A tornado watch and severe thunderstorm warning for the City of Toronto has been issued by Environment Canada on Tuesday evening.
According to the weather agency, at 5:48 pm, the tornado watch was issued for the region with the thunderstorm watch following shortly after at 6:05 pm.
“Conditions are favourable this afternoon for the development of severe thunderstorms which may produce brief tornadoes,” the tornado alert reads. “This is a dangerous and potentially life-threatening situation.”
Environment Canada advises that residents be ready and to take cover immediately if threatening weather approaches. If possible, go indoors to a room on the lowest floor, away from outside walls and windows, such as a basement, bathroom, stairwell, or interior closet.

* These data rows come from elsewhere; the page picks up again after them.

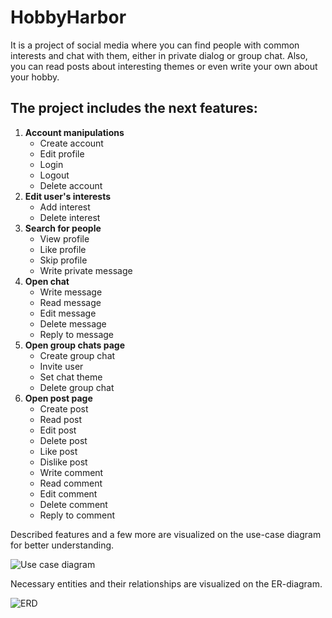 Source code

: # HobbyHarbor
It is a project of social media where you can find people with common interests and chat with them, either in private dialog or group chat. Also, you can read posts about interesting themes or even write your own about your hobby.
## The project includes the next features:
1. **Account manipulations**
   - Create account
   - Edit profile
   - Login
   - Logout
   - Delete account
2. **Edit user's interests**
   - Add interest
   - Delete interest
3. **Search for people**
   - View profile
   - Like profile
   - Skip profile
   - Write private message
4. **Open chat**
   - Write message
   - Read message
   - Edit message
   - Delete message
   - Reply to message
5. **Open group chats page**
   - Create group chat
   - Invite user
   - Set chat theme
   - Delete group chat
6. **Open post page**
   - Create post
   - Read post
   - Edit post
   - Delete post
   - Like post
   - Dislike post
   - Write comment
   - Read comment
   - Edit comment
   - Delete comment
   - Reply to comment

Described features and a few more are visualized on the use-case diagram for better understanding.

![Use case diagram](https://github.com/Kalynovych/HobbyHarbor/assets/92263512/a6f77888-9aaf-41c6-b43b-4e042204a75b)

Necessary entities and their relationships are visualized on the ER-diagram.

![ERD](https://github.com/Kalynovych/HobbyHarbor/assets/92263512/f666f273-6dd6-42f2-835c-425603f8c2be)

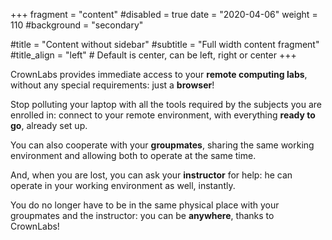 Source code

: +++
fragment = "content"
#disabled = true
date = "2020-04-06"
weight = 110
#background = "secondary"

#title = "Content without sidebar"
#subtitle = "Full width content fragment"
#title_align = "left" # Default is center, can be left, right or center
+++


CrownLabs provides immediate access to your **remote computing labs**, without any special requirements: just a **browser**!

Stop polluting your laptop with all the tools required by the subjects you are enrolled in: connect to your remote environment, with everything **ready to go**, already set up.

You can also cooperate with your **groupmates**, sharing the same working environment and allowing both to operate at the same time.

And, when you are lost, you can ask your **instructor** for help: he can operate in your working environment as well, instantly.

You do no longer have to be in the same physical place with your groupmates and the instructor: you can be **anywhere**, thanks to CrownLabs!

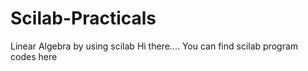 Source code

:# Scilab-Practicals
Linear Algebra by using scilab
Hi there.... You can find scilab program codes here
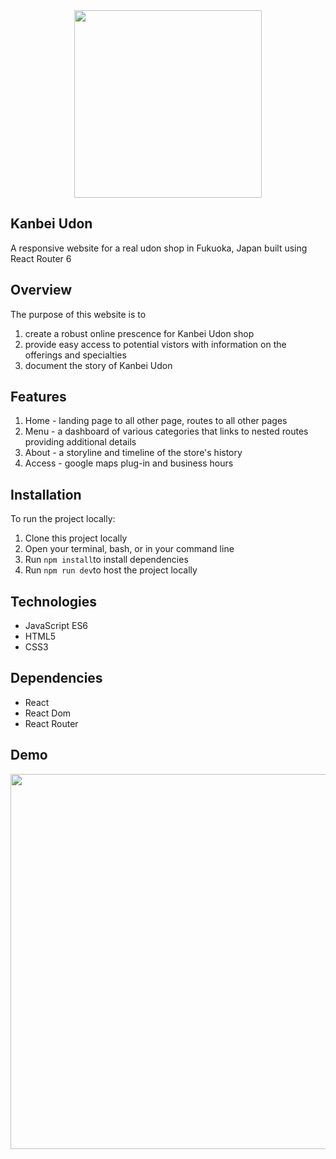 
<div align="center">
 <img src="/images/logo.png" width="300px">
</div>

## Kanbei Udon 
A responsive website for a real udon shop in Fukuoka, Japan built using React Router 6


## Overview 
The purpose of this website is to
1. create a robust online prescence for Kanbei Udon shop
2. provide easy access to potential vistors with information on the offerings and specialties
3. document the story of Kanbei Udon   

## Features
1. Home - landing page to all other page, routes to all other pages
2. Menu - a dashboard of various categories that links to nested routes providing additional details  
3. About - a storyline and timeline of the store's history 
4. Access - google maps plug-in and business hours

## Installation
To run the project locally: 
1. Clone this project locally
2. Open your terminal, bash, or in your command line
3. Run `npm install`to install dependencies
4. Run `npm run dev`to host the project locally

## Technologies
- JavaScript ES6
- HTML5
- CSS3

## Dependencies
- React
- React Dom
- React Router


## Demo
<div align="center">
 <img src="/images/demo.gif" height="600px">
</div>
 
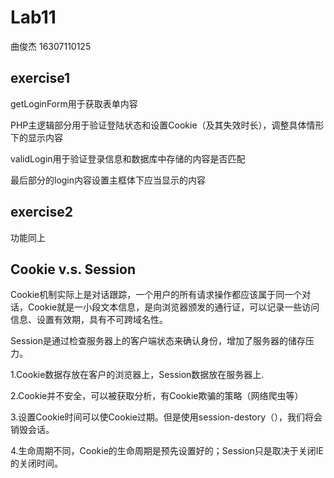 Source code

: # Lab11  
曲俊杰 16307110125

## exercise1

getLoginForm用于获取表单内容

PHP主逻辑部分用于验证登陆状态和设置Cookie（及其失效时长），调整具体情形下的显示内容

validLogin用于验证登录信息和数据库中存储的内容是否匹配

最后部分的login内容设置主框体下应当显示的内容

## exercise2

功能同上

## Cookie v.s. Session

Cookie机制实际上是对话跟踪，一个用户的所有请求操作都应该属于同一个对话，Cookie就是一小段文本信息，是向浏览器颁发的通行证，可以记录一些访问信息、设置有效期，具有不可跨域名性。

Session是通过检查服务器上的客户端状态来确认身份，增加了服务器的储存压力。


1.Cookie数据存放在客户的浏览器上，Session数据放在服务器上.

2.Cookie并不安全，可以被获取分析，有Cookie欺骗的策略（网络爬虫等）

3.设置Cookie时间可以使Cookie过期。但是使用session-destory（），我们将会销毁会话。

4.生命周期不同，Cookie的生命周期是预先设置好的；Session只是取决于关闭IE的关闭时间。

Structures like mobile homes, vehicles, tents, trailers, and other temporary or free-standing shelters should be vacated immediately, and protection sought in a strong building.
Environment Canada also advises, as a “last resort,” that people can protect themselves by laying in a low area to protect their heads from flying debris.
Tornado watches are issued when atmospheric conditions are favourable for the development of thunderstorms that could produce tornadoes.
An emergency alert was also issued over people’s mobile devices.
The severe thunderstorm warning includes the risk of a tornado, between 50 to 75 mm of rain, and was issued for Toronto, Hamilton, Burlington, Oakville, Mississauga, Ancaster, Dundas, Caledonia, Waterdown, Stoney Creek, Downtown Toronto, Ohsweken, Binbrook, Bronte Creek Provincial Park, Etobicoke, and Scarborough.
Heavy downpours can cause flash floods and water pooling on roads, Environment Canada warns. Strong wind gusts can toss loose objects, damage weak buildings, break branches off trees, and overturn large vehicles.
Severe thunderstorm warnings are issued when imminent or occurring thunderstorms are likely to produce or are producing one or more of the following: large hail, damaging winds, torrential rainfall.
The inclement weather comes after four tornados were spotted outside of the city on Sunday and Monday.
According to the province, “Ontario averages about 12 tornadoes a year, usually between May and September. From the extreme southwest of the province to the farthest northern tip, a tornado can strike anywhere. Environment Canada issues warnings when tornadoes are imminent or already detected.”